TASK INPUT: Begin

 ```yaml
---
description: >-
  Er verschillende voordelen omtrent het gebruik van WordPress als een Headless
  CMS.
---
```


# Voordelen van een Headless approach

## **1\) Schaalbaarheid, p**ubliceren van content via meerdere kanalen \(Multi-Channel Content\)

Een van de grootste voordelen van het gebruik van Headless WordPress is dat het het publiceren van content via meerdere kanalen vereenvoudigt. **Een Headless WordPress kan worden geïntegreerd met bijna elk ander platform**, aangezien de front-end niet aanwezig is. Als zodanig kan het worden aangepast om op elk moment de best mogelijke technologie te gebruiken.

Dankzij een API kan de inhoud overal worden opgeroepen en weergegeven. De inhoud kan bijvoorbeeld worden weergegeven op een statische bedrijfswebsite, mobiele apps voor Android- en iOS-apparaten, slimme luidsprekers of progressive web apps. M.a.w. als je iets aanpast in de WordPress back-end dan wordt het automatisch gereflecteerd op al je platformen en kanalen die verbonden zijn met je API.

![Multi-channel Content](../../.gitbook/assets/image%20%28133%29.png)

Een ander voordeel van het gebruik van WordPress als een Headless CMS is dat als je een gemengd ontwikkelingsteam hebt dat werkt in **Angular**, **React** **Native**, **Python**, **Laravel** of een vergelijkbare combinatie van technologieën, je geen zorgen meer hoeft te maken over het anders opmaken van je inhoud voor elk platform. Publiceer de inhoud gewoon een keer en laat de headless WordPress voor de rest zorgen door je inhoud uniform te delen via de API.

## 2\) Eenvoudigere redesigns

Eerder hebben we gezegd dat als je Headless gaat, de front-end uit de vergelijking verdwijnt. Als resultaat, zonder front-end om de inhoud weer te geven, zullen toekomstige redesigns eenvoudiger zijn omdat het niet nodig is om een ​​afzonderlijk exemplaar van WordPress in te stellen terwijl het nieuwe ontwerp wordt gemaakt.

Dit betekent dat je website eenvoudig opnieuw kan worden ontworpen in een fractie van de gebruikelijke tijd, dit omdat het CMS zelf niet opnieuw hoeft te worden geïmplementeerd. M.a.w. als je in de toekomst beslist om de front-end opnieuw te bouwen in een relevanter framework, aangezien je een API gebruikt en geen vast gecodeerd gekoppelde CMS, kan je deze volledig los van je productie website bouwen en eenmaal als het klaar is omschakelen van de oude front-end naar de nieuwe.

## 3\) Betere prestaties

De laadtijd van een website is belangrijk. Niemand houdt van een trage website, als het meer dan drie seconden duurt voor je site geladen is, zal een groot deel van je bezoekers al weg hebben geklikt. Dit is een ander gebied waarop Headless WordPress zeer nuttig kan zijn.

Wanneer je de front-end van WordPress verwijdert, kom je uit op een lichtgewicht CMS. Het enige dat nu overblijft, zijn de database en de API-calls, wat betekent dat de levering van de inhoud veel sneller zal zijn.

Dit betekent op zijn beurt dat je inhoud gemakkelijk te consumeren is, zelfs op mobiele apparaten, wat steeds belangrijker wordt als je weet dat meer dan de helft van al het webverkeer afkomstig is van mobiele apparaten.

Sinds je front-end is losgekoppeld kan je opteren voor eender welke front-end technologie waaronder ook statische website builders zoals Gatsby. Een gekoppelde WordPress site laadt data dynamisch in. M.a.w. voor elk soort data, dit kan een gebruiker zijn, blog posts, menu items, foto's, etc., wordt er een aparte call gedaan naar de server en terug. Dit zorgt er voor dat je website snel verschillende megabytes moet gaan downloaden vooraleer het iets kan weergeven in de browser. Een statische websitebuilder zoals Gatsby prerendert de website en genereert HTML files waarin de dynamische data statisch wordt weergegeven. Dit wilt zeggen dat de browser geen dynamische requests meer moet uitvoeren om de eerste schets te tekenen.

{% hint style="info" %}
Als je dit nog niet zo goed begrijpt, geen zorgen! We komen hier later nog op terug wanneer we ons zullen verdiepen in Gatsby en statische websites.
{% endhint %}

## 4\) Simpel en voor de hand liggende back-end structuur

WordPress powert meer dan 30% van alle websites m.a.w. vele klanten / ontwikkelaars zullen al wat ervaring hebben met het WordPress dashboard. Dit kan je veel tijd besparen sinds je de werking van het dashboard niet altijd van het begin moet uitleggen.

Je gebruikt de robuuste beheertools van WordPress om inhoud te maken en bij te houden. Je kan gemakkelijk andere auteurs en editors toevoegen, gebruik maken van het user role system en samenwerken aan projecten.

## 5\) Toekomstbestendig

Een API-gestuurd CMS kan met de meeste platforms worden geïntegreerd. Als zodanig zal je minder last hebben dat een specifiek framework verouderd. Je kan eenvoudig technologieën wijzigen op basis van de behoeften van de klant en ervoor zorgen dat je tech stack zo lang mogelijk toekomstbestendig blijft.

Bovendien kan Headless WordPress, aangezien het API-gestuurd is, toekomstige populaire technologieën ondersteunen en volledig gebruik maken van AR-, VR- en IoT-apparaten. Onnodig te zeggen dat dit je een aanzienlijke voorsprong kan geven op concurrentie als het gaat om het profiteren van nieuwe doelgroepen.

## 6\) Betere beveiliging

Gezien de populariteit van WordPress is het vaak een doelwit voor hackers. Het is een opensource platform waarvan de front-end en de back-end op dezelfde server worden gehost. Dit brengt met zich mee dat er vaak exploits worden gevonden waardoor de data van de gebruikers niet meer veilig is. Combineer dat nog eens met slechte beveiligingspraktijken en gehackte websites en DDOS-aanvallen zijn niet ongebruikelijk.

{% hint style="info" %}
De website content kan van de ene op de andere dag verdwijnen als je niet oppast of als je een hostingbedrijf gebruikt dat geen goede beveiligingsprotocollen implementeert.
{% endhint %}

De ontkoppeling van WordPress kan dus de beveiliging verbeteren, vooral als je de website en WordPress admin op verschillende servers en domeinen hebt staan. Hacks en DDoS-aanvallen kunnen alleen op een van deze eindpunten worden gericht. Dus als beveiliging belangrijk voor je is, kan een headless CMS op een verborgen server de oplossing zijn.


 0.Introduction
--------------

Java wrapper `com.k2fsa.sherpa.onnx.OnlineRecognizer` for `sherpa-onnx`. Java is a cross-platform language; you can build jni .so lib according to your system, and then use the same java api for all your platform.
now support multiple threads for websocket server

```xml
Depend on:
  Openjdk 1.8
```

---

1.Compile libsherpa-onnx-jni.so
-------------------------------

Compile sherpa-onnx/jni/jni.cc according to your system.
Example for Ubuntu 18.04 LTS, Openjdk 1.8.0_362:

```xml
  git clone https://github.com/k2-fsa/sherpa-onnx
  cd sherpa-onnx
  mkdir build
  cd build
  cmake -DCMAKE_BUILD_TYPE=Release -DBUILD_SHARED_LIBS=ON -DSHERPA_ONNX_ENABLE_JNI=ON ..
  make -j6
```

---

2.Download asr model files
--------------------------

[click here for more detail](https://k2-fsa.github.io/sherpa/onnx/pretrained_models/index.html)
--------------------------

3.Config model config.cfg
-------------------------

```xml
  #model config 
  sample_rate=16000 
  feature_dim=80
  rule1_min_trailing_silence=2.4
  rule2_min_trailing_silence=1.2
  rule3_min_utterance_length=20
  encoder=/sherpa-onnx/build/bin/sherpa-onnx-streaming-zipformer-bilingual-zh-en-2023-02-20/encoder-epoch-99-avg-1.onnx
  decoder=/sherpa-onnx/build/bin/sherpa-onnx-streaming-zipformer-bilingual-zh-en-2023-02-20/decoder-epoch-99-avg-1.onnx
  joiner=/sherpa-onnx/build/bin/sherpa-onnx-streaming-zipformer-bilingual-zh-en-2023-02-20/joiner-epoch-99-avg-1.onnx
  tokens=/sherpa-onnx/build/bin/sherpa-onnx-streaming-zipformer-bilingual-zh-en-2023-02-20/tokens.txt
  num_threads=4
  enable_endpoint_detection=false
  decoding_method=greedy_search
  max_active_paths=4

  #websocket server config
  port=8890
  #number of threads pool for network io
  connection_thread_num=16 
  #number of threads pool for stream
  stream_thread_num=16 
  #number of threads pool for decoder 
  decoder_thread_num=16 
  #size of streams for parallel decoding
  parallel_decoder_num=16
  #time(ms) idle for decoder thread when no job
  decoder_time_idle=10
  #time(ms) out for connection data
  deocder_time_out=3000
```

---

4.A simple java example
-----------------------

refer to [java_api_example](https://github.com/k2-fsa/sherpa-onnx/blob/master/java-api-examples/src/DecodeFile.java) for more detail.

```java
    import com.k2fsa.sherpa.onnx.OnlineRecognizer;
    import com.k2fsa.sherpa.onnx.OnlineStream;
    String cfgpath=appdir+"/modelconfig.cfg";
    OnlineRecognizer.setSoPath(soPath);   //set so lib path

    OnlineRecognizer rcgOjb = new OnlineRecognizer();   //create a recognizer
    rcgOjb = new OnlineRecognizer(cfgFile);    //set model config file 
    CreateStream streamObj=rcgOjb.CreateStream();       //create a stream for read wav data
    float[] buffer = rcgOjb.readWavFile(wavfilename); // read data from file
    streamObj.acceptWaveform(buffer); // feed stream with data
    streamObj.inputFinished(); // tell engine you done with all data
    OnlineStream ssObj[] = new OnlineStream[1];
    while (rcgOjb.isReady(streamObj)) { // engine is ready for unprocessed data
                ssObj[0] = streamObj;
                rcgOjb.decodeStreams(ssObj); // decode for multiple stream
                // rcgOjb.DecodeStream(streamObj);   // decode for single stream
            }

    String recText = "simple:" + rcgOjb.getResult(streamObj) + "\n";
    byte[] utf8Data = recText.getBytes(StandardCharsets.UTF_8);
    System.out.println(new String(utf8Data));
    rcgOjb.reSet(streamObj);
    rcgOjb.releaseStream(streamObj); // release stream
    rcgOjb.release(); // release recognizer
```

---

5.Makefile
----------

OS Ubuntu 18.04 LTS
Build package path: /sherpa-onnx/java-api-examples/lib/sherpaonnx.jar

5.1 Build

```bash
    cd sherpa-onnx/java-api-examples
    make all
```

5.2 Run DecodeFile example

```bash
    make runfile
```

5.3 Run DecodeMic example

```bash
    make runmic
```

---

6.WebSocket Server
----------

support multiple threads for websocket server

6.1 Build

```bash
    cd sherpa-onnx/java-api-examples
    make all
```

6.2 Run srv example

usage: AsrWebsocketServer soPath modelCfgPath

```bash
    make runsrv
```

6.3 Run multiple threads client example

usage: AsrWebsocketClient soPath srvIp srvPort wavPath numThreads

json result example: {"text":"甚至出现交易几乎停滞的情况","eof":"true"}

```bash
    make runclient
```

TASK INPUT: End

== YOUR OBJECTIVE ==
Whenever the word "gemakkelijk" appears in a line of the listing, report that line.

== TASK ANSWER ==
Dit betekent op zijn beurt dat je inhoud gemakkelijk te consumeren is, zelfs op mobiele apparaten, wat steeds belangrijker wordt als je weet dat meer dan de helft van al het webverkeer afkomstig is van mobiele apparaten.
Je gebruikt de robuuste beheertools van WordPress om inhoud te maken en bij te houden. Je kan gemakkelijk andere auteurs en editors toevoegen, gebruik maken van het user role system en samenwerken aan projecten.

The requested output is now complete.